En ce moment, il se voit à la place du héros, en pourfendeur des circuits toujours gagnant.
— Alors, hein ?
— Euh… pardon, m’sieur. Oui, je sais, c’est moi qui l’ai défini dans le dossier, et…
— Croyez pas que c’est génial, ça ?
— Si, bien sûr, mais…
— Oh, vous, je vous vois venir. Vous allez me demander quel intérêt il peut y avoir à ce que le héros soit aspiré de temps à autre vers un jeu en action dans un écran quelconque, non ?
— Non, je…
— Évident, mon cher Brady : non seulement ça met du piment dans le jeu de base, mais en plus, le joueur passe un moment dans un petit aperçu des autres jeux de la GAG. Je dis bien : un petit aperçu seulement, bien que conséquent tout de même, juste pour donner envie de les acheter. C’est de la pub gratuite pour nous, en quelque sorte. Alors ?
— Hum… En effet, fallait y penser.
— Je ne vous le fais pas dire ! Et ce que j’aime bien aussi dans ce projet, en plus de tout ce que je vous ai déjà énuméré, continua le Big Boss, de plus en plus enthousiaste, c’est ce petit clavier magique appelé KeyFlip, que le héros peut faire apparaître à tout instant, hors de sa manche, en lançant son bras comme s’il dégainait un revolver. Et cet engin peut être utilisé de toutes sortes de façons : non seulement il réagit à la voix, mais il peut générer n’importe quel objet, transformer ou modifier des personnages, des ustensiles… Et la possibilité pour le joueur de voir le visage du héros à son image, après transformation par le programme de sa photo prise par sa webcam, hein ? Se voir faisant le coup de poing ou le coup de feu sans risque sur son écran… Génial, je crois. Quant à cette paire de lunettes à décoder, qui permet au héros de lire en clair le contenu des bulles binaires circulant dans les conducteurs et de traduire ce que racontent certains personnages ne s’exprimant que par des zéros ou des un, je pense que vous avez aussi bien saisi l’intérêt de la chose ?

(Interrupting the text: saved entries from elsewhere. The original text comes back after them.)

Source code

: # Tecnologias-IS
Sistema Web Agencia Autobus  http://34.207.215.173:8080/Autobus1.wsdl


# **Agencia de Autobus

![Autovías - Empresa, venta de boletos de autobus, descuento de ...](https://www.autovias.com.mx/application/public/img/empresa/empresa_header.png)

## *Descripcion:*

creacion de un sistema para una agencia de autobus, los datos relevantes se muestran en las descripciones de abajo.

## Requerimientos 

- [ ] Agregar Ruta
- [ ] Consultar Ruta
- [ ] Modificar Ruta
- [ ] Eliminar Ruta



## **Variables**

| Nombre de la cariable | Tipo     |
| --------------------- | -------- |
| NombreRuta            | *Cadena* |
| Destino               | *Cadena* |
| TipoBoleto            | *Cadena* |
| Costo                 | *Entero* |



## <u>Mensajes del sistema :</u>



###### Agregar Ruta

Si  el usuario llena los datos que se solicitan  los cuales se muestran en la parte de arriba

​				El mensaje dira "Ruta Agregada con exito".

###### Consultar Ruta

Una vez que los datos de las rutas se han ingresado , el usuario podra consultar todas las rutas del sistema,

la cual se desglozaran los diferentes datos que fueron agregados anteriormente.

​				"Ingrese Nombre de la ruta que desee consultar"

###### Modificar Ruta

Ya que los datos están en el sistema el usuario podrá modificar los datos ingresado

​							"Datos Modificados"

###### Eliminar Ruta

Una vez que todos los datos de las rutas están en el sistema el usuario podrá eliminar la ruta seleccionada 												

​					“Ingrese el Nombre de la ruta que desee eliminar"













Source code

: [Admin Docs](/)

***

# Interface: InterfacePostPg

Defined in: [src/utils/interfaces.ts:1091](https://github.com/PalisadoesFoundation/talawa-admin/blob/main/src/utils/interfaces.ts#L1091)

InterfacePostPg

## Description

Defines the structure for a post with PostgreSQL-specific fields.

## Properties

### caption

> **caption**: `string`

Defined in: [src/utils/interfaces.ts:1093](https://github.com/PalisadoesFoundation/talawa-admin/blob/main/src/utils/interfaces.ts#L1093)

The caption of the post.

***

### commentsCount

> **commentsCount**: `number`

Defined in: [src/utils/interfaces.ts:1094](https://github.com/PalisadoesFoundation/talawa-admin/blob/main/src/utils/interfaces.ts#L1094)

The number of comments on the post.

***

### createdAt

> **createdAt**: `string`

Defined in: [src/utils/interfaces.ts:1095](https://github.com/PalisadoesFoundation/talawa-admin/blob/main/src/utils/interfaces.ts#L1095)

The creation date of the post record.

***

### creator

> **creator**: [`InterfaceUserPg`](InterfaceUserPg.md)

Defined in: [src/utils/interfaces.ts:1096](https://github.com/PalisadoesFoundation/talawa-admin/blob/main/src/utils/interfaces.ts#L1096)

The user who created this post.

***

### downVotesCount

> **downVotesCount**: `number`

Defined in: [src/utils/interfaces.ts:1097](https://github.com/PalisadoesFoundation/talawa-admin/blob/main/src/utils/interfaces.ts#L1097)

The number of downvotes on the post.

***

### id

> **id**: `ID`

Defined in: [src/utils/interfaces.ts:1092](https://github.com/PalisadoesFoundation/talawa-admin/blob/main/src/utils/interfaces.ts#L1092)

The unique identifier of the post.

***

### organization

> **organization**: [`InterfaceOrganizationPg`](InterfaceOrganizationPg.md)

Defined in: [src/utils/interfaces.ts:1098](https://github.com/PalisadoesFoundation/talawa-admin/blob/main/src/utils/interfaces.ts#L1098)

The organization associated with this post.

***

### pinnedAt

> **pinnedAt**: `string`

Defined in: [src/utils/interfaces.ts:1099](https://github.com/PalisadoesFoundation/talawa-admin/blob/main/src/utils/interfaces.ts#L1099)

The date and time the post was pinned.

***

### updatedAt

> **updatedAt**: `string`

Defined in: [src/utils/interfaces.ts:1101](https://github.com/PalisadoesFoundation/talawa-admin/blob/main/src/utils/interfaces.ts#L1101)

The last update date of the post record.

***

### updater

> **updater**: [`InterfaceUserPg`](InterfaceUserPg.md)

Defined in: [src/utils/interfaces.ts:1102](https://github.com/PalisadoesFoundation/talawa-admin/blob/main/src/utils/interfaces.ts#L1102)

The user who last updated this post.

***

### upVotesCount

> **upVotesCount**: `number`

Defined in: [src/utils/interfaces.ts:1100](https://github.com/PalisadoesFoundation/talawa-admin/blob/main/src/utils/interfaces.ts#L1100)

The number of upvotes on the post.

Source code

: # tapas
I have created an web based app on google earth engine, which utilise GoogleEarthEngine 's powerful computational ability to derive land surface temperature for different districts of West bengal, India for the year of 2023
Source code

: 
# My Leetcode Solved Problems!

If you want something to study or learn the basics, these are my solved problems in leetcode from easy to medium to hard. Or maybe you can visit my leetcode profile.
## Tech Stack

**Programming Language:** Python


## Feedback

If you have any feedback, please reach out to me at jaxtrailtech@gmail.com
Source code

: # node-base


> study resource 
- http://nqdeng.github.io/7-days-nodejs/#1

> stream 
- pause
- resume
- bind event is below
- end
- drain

— Marrant, il me présente mon projet comme s’il l’avait inventé de toutes pièces. Maintenant, c’est le sien. C’est son jeu.
— Hein ? Euh… Oui, bien sûr. Surtout que je connais, c’est moi qui…
— Je vous l’affirme, jeune homme, tout ça est absolument remarquable. Mais dites-m’en encore un peu plus, que je maîtrise bien les choses.
Tout au long de l’entretien, qui dura encore un certain temps, Brady s’efforça de répondre de son mieux aux diverses questions du Big Boss.
— … Voilà, m’sieur ! C’est à peu près tout ce que je vois à vous dire.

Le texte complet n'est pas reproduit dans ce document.